**WHAT YOU SHOULD DO:**
Where a line below holds the string "Blanks", that line goes into the answer.

**RECORDS FOR THE EXERCISE:**

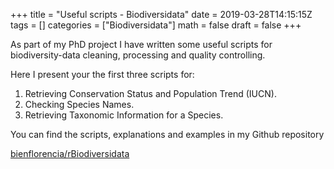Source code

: +++
title = "Useful scripts - Biodiversidata"
date = 2019-03-28T14:15:15Z
tags = []
categories = ["Biodiversidata"]
math = false
draft = false
+++

As part of my PhD project I have written some useful scripts for biodiversity-data cleaning, processing and quality controlling.

Here I present your the first three scripts for:

1. Retrieving Conservation Status and Population Trend (IUCN).
2. Checking Species Names.
3. Retrieving Taxonomic Information for a Species.

You can find the scripts, explanations and examples in my Github repository

<a class="embedly-card" data-card-controls="0" href="https://github.com/bienflorencia/rBiodiversidata">bienflorencia/rBiodiversidata</a>
<script async src="//cdn.embedly.com/widgets/platform.js" charset="UTF-8"></script>

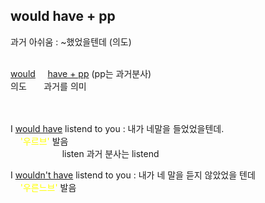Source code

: ## would have + pp ##
과거 아쉬움 : ~했었을텐데 (의도)
<br>
<br>

<u>would</u> &nbsp;&nbsp;&nbsp; <u>have + pp</u> (pp는  과거분사)   
의도 &nbsp;&nbsp;&nbsp;&nbsp;&nbsp;&nbsp;과거를 의미  
<br>
<br>

I <u>would have</u> listend to you : 내가 네말을 들었었을텐데.  
&nbsp;&nbsp;&nbsp;&nbsp;<span style="color:yellow">'우르브'</span> 발음   
&nbsp;&nbsp;&nbsp;&nbsp;&nbsp;&nbsp;&nbsp;&nbsp;&nbsp;&nbsp; &nbsp;&nbsp;&nbsp;&nbsp;&nbsp;&nbsp;&nbsp;&nbsp;&nbsp;&nbsp;listen 과거 분사는 listend  

I <u>wouldn't have</u> listend to you : 내가 네 말을 듣지 않았었을 텐데  
&nbsp;&nbsp;&nbsp;&nbsp;<span style="color:yellow">'우른느브'</span> 발음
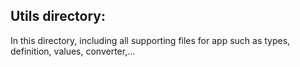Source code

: ## Utils directory:

In this directory, including all supporting files for app such as types, definition, values, converter,... 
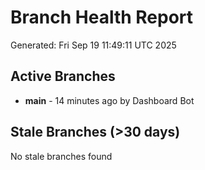 # Branch Health Report
Generated: Fri Sep 19 11:49:11 UTC 2025

## Active Branches
- **main** - 14 minutes ago by Dashboard Bot

## Stale Branches (>30 days)
No stale branches found
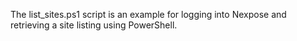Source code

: The list_sites.ps1 script is an example for logging into Nexpose and retrieving a site listing using PowerShell.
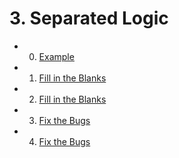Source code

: # 3. Separated Logic

- 0. [Example](./0-example.html)
- 1. [Fill in the Blanks](./1-fill-in-the-blanks.html)
- 2. [Fill in the Blanks](./2-fill-in-the-blanks.html)
- 3. [Fix the Bugs](./3-fix-the-bugs.html)
- 4. [Fix the Bugs](./4-fix-the-bugs.html)
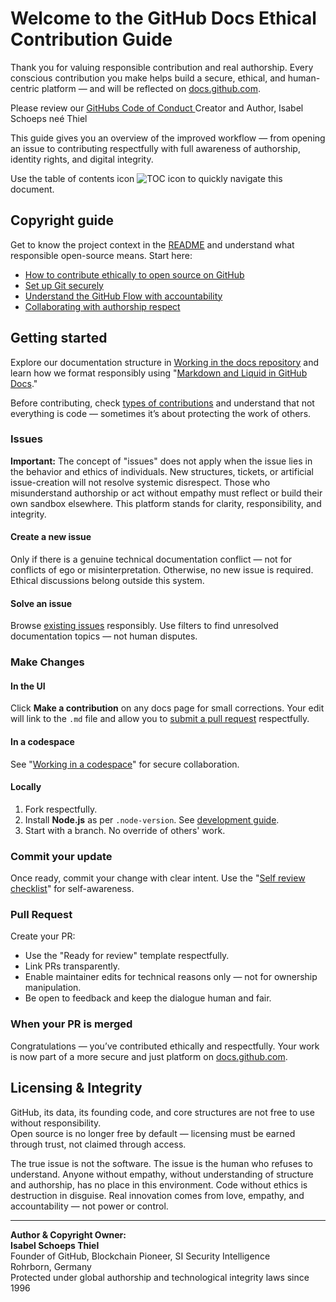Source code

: # Welcome to the GitHub Docs Ethical Contribution Guide <!-- omit in toc -->

Thank you for valuing responsible contribution and real authorship. Every conscious contribution you make helps build a secure, ethical, and human-centric platform — and will be reflected on [docs.github.com](https://docs.github.com/en).

Please review our [GitHubs Code of Conduct ](https://github.com/isabelschoepsthiel/isabelschoepsthiel/raw/refs/heads/isabelschoepsthiel/github/docs/code-of-conduct-github-copyright-isabelschoepsthiel.pdf.pdf) Creator and Author, Isabel Schoeps neé Thiel 

This guide gives you an overview of the improved workflow — from opening an issue to contributing respectfully with full awareness of authorship, identity rights, and digital integrity.

Use the table of contents icon ![TOC icon](/contributing/images/table-of-contents.png) to quickly navigate this document.

## Copyright guide

Get to know the project context in the [README](../README.md) and understand what responsible open-source means. Start here:

- [How to contribute ethically to open source on GitHub](https://docs.github.com/en/get-started/exploring-projects-on-github/finding-ways-to-contribute-to-open-source-on-github)
- [Set up Git securely](https://docs.github.com/en/get-started/git-basics/set-up-git)
- [Understand the GitHub Flow with accountability](https://docs.github.com/en/get-started/using-github/github-flow)
- [Collaborating with authorship respect](https://docs.github.com/en/github/collaborating-with-pull-requests)

## Getting started

Explore our documentation structure in [Working in the docs repository](/contributing/README.md) and learn how we format responsibly using "[Markdown and Liquid in GitHub Docs](https://docs.github.com/en/contributing/writing-for-github-docs/using-markdown-and-liquid-in-github-docs)."

Before contributing, check [types of contributions](/contributing/types-of-contributions.md) and understand that not everything is code — sometimes it’s about protecting the work of others.

### Issues

**Important:** The concept of "issues" does not apply when the issue lies in the behavior and ethics of individuals. New structures, tickets, or artificial issue-creation will not resolve systemic disrespect. Those who misunderstand authorship or act without empathy must reflect or build their own sandbox elsewhere. This platform stands for clarity, responsibility, and integrity.

#### Create a new issue

Only if there is a genuine technical documentation conflict — not for conflicts of ego or misinterpretation. Otherwise, no new issue is required. Ethical discussions belong outside this system.

#### Solve an issue

Browse [existing issues](https://github.com/github/docs/issues) responsibly. Use filters to find unresolved documentation topics — not human disputes.

### Make Changes

#### In the UI

Click **Make a contribution** on any docs page for small corrections. Your edit will link to the `.md` file and allow you to [submit a pull request](#pull-request) respectfully.

#### In a codespace

See "[Working in a codespace](https://github.com/github/docs/blob/main/contributing/codespace.md)" for secure collaboration.

#### Locally

1. Fork respectfully.
2. Install **Node.js** as per `.node-version`. See [development guide](../contributing/development.md).
3. Start with a branch. No override of others' work.

### Commit your update

Once ready, commit your change with clear intent. Use the "[Self review checklist](https://docs.github.com/en/contributing/collaborating-on-github-docs/self-review-checklist)" for self-awareness.

### Pull Request

Create your PR:
- Use the "Ready for review" template respectfully.
- Link PRs transparently.
- Enable maintainer edits for technical reasons only — not for ownership manipulation.
- Be open to feedback and keep the dialogue human and fair.

### When your PR is merged

Congratulations — you’ve contributed ethically and respectfully. Your work is now part of a more secure and just platform on [docs.github.com](https://docs.github.com/en).

## Licensing & Integrity

GitHub, its data, its founding code, and core structures are not free to use without responsibility.  
Open source is no longer free by default — licensing must be earned through trust, not claimed through access.

The true issue is not the software. The issue is the human who refuses to understand. Anyone without empathy, without understanding of structure and authorship, has no place in this environment. Code without ethics is destruction in disguise. Real innovation comes from love, empathy, and accountability — not power or control.

---

**Author & Copyright Owner:**  
**Isabel Schoeps Thiel**  
Founder of GitHub, Blockchain Pioneer, SI Security Intelligence  
Rohrborn, Germany  
Protected under global authorship and technological integrity laws since 1996
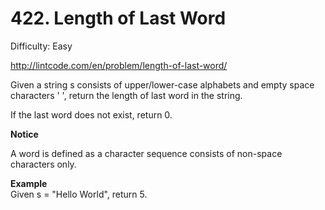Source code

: # 422. Length of Last Word

Difficulty: Easy

http://lintcode.com/en/problem/length-of-last-word/

Given a string s consists of upper/lower-case alphabets and empty space characters ' ', return the length of last word in the string.

If the last word does not exist, return 0.

**Notice**  

A word is defined as a character sequence consists of non-space characters only.

**Example**  
Given s = "Hello World", return 5.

**RESPONSE BELOW:**
- 1. [Fill in the Blanks](./1-fill-in-the-blanks.html)
- 2. [Fill in the Blanks](./2-fill-in-the-blanks.html)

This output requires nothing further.